Game Plan Selection 11 – Playing Against a Five-Point Block
Playing Against a Five-Point Block
by Mary Hickey – February 2007
Red has some problems because he has two men struggling to escape a five-point prime. Since White also has a man to extricate, he may have some time – but how can he use it most effectively?
Problem 1:
Are you feeling claustrophobic back there behind your opponent’s block? If not, why not? With five points in front of you already and two White spare checkers ready to get started on the next one in line, the Wuggly Ump is too close for comfort. You’d run a man if you could, but here the closest you can get to running is moving one of the back men to the front edge of the block. Sometimes this is a good idea, and it would be reasonable here too if you only had one man back.
The problem with this approach when you have two men back and he has builders in place, as he does here, is that you invite an attack that has excellent prospects for success. Suppose he hits loose on the edge of his prime this turn, and you hit him back? That would be a good sequence for you, but you’d still have two men to escape from his board, and only one would be at the edge. In contrast, if you only had one men back, that same sequence would leave you one 6 away from complete escape.
Another plan is to try to counter block his back checker. We’ve already seen in earlier columns that in general, you want to attack a single checker rather than block it, and there’s nothing here to indicate that some other principle overrides this one. For this reason, we can deep-six the passive 13/9, which improves your builder distribution, but accomplishes nothing immediate and does nothing at all to help poor Frick and Frack escape from prison.
What else is there? How about making the deuce anchor with 24/23? Then you can choose what has to be the best 3 available, 13/10. This puts a builder in place as the play of 13/9 did, but it also gives you more freedom to use it however you want, since the back men are safe from attack.
While the deuce isn’t anyone’s favorite anchor, it can produce game-winning shot opportunities later, if it comes down to that. However, there are other ways you could win this game if you make the deuce anchor now. You might succeed in counter priming him by making your bar point, though as we already noted above, this isn’t first choice against a single checker. But whether you prime him or not, if he rolls poor numbers and can’t get out, you may get some shots at other checkers if he rolls awkwardly while he’s trying.

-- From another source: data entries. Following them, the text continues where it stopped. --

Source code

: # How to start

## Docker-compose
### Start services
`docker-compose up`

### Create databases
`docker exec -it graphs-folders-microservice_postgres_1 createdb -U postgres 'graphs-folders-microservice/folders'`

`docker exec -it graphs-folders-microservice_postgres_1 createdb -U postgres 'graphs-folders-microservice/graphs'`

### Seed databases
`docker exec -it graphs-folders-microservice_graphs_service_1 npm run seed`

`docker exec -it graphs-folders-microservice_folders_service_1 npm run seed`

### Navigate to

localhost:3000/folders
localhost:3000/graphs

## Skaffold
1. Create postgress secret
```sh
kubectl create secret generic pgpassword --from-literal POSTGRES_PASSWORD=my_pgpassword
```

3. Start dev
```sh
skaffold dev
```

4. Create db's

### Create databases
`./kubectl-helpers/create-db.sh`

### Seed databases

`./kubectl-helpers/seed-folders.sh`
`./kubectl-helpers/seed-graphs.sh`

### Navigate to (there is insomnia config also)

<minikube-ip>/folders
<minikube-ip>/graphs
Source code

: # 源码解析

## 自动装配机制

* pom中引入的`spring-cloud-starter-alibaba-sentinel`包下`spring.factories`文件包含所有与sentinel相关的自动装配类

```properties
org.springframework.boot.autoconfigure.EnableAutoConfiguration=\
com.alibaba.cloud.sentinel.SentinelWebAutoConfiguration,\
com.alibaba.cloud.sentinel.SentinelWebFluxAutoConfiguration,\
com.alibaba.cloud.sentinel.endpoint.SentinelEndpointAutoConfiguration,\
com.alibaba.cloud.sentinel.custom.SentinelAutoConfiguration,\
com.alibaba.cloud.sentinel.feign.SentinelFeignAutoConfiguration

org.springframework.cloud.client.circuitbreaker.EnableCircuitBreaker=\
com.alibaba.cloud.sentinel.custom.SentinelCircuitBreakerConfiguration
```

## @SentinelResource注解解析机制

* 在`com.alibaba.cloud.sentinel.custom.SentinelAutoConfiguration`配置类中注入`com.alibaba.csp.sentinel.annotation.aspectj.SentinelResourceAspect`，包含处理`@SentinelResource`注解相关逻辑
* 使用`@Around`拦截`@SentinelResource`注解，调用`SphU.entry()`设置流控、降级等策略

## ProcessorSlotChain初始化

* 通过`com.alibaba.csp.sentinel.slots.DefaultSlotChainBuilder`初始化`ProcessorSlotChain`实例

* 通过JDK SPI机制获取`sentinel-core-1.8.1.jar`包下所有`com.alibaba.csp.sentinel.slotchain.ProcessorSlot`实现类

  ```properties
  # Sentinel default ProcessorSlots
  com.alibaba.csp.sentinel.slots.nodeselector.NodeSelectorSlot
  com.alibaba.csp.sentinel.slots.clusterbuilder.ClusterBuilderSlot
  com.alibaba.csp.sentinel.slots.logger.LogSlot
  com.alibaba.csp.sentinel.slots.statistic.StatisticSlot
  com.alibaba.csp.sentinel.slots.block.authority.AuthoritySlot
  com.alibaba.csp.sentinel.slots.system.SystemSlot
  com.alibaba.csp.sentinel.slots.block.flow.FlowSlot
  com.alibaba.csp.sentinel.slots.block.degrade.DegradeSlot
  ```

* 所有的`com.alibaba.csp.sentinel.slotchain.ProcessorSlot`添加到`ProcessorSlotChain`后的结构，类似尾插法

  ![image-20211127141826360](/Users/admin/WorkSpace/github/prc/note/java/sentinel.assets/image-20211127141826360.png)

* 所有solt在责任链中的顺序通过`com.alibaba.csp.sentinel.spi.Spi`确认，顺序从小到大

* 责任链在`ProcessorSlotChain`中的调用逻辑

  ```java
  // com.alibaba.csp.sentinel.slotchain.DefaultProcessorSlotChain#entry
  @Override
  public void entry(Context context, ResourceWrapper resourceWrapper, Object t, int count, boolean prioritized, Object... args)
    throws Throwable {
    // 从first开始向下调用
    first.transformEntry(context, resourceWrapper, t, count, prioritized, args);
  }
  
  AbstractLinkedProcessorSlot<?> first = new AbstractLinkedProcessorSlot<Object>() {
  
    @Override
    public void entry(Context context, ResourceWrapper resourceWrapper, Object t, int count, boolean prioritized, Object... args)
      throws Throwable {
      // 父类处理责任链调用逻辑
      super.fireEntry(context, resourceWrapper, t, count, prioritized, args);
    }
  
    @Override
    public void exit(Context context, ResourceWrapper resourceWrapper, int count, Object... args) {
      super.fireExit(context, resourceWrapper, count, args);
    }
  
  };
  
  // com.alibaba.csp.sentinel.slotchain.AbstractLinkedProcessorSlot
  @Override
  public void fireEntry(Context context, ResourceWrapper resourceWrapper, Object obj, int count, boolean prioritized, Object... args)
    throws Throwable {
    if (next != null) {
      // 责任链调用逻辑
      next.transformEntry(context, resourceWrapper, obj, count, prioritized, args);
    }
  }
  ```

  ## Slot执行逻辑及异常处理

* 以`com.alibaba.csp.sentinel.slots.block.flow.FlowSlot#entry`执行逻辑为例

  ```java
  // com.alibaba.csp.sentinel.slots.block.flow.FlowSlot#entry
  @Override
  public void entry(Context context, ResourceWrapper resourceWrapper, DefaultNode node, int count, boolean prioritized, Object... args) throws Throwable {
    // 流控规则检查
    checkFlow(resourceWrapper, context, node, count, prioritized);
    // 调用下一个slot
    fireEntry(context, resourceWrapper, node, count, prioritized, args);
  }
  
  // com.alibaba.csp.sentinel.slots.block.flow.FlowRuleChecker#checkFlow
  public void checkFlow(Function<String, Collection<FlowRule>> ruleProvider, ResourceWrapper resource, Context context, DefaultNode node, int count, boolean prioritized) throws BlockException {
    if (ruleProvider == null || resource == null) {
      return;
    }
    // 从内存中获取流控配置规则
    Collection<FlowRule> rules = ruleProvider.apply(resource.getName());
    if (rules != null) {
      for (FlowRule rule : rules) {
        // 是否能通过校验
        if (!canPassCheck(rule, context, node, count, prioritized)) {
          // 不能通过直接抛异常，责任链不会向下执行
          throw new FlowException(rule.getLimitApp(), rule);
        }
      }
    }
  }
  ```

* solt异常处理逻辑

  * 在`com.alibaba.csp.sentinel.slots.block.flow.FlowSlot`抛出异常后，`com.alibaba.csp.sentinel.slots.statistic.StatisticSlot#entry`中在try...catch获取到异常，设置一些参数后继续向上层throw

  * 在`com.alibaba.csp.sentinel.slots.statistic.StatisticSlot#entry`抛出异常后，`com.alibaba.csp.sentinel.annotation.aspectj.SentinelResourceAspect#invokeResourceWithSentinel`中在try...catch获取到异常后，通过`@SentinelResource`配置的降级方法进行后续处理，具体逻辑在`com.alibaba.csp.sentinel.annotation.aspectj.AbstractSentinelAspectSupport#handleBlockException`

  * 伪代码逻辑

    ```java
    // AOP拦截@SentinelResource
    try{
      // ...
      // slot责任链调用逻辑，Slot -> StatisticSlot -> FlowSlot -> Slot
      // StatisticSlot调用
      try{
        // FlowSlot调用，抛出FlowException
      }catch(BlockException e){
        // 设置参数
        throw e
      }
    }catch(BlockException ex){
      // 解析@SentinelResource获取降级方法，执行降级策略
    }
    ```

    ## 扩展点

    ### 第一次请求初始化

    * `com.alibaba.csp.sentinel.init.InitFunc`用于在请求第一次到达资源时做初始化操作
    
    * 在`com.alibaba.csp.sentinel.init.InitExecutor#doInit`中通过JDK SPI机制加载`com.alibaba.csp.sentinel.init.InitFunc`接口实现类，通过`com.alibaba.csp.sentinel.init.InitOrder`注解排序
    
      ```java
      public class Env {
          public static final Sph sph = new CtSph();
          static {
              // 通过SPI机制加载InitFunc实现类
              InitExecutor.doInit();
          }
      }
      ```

What if you could move up to the edge, but distract him with an attack at the same time? If your roll were 51, you’d have this option, but it’s just as well you don’t because you might find it tempting! Messing around with the problem in Snowie shows that this approach would be a blunder. In fact, it would remain a serious error (though no longer a blunder) even if you had an extra checker on the 6 point to use as a cover if he fanned, or entered but missed. Though we’ve noted already that attacking a single checker is thematic, here it’s just too unlikely to work, as was the case in Problem 4 in this series.
Hit-and-split plays are often correct in earlier stages of the game and would be right here also if you had a bigger board with a spare builder or two. For one thing, your attack would be more likely to succeed. For another, your need to attack would be greater, since the deuce point game you might have to play would be much more poorly timed if your other checkers were farther forward.
Short Snowie rollouts show that White should not double if you play 24/23, 13/10, but should do so after either of the other plays. Though you can still take, you’re not happy to do so, especially after the weak and aimless 13/9. A pure deuce point game is a pass for money, but the correct play here doesn’t commit you to a pure deuce point game. Since it has some other ways it can win, perhaps we should call it a Deuce With Outs.